Sherrilyn Kenyon has sued Cassandra Clare for 'wilfully copying' her Dark-Hunter novels with her Shadowhunter series and claims damages and lost profits. 

I'm not sure how lost profits are calculated, since they are lost and never existed. Wishful thinking might come into this part of the claim, which rests on both series using enchanted, glowing swords, with unique names, that have been divinely forged and have other world spirits. 

I can think of a lots of tales using that kind of motif. Perhaps Ms Kenyon has heard of King Arthur and Excalibur? The Ring Cycle? Norse legends? Kenyon also claims as her idea a cup, a sword and a mirror with magical properties, but must have forgotten Harry Potter, the most recent example of such things which have long been part of the storytelling tradition from ancient times to the present? There are other claims too - a blonde demon-hunter character that makes me think of Buffy - I think it was Angel who was so strikingly blonde? Black leather and white hair - I expect a lot of people were struck by that combination, but it is hardly plagiarism to use it in a different story and setting.
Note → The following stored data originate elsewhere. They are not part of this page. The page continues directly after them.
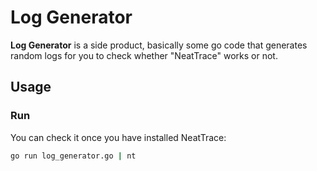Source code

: # Log Generator

**Log Generator** is a side product, basically some go code that generates random logs for you to check whether "NeatTrace" works or not.


## Usage

### Run
You can check it once you have installed NeatTrace:

```bash
go run log_generator.go | nt
```

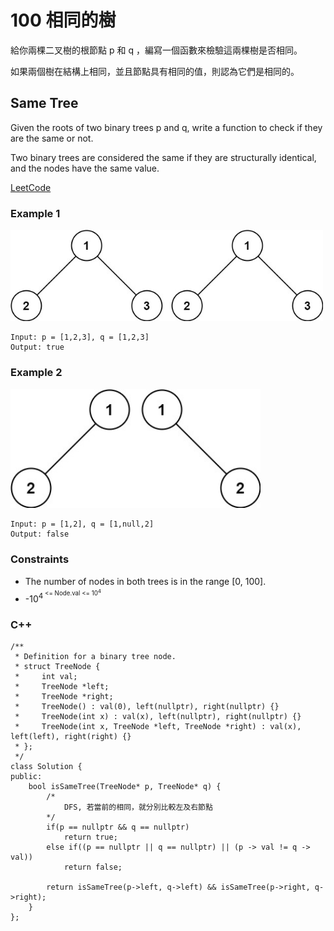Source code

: # 100 相同的樹

給你兩棵二叉樹的根節點 p 和 q ，編寫一個函數來檢驗這兩棵樹是否相同。

如果兩個樹在結構上相同，並且節點具有相同的值，則認為它們是相同的。

## Same Tree

Given the roots of two binary trees p and q, write a function to check if they are the same or not.

Two binary trees are considered the same if they are structurally identical, and the nodes have the same value.

[LeetCode](https://leetcode.cn/problems/same-tree/)

### Example 1

<img src="img/100_1.jpg" width = "500"/>

```
Input: p = [1,2,3], q = [1,2,3]
Output: true
```

### Example 2

<img src="img/100_2.jpg" width = "400"/>

```
Input: p = [1,2], q = [1,null,2]
Output: false
``` 

### Constraints

* The number of nodes in both trees is in the range [0, 100].
* -10<sup>4<sup> <= Node.val <= 10<sup>4<sup>

### C++ 

```
/**
 * Definition for a binary tree node.
 * struct TreeNode {
 *     int val;
 *     TreeNode *left;
 *     TreeNode *right;
 *     TreeNode() : val(0), left(nullptr), right(nullptr) {}
 *     TreeNode(int x) : val(x), left(nullptr), right(nullptr) {}
 *     TreeNode(int x, TreeNode *left, TreeNode *right) : val(x), left(left), right(right) {}
 * };
 */
class Solution {
public:
    bool isSameTree(TreeNode* p, TreeNode* q) {
        /* 
            DFS, 若當前的相同，就分別比較左及右節點
        */
        if(p == nullptr && q == nullptr)
            return true;
        else if((p == nullptr || q == nullptr) || (p -> val != q -> val))
            return false;

        return isSameTree(p->left, q->left) && isSameTree(p->right, q->right);
    }
};
```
The lawyers refute Kenyon's claim, saying the law does not protect ideas and myths, it protects only the expression of those ideas. Good for them, I say. It will be interesting to see the final outcome.

Read the full article here: http://www.theguardian.com/books/2016/feb/12/cassandra-clare-hits-back-at-sherrilyn-kenyons-lawsuit-alleging-copying





1 comment:

Anita Davison said...

I applaud the common sense too Jen. Just as there is no such thing as original thought, there is also no such thing as an original story, only its setting, era and interpretation.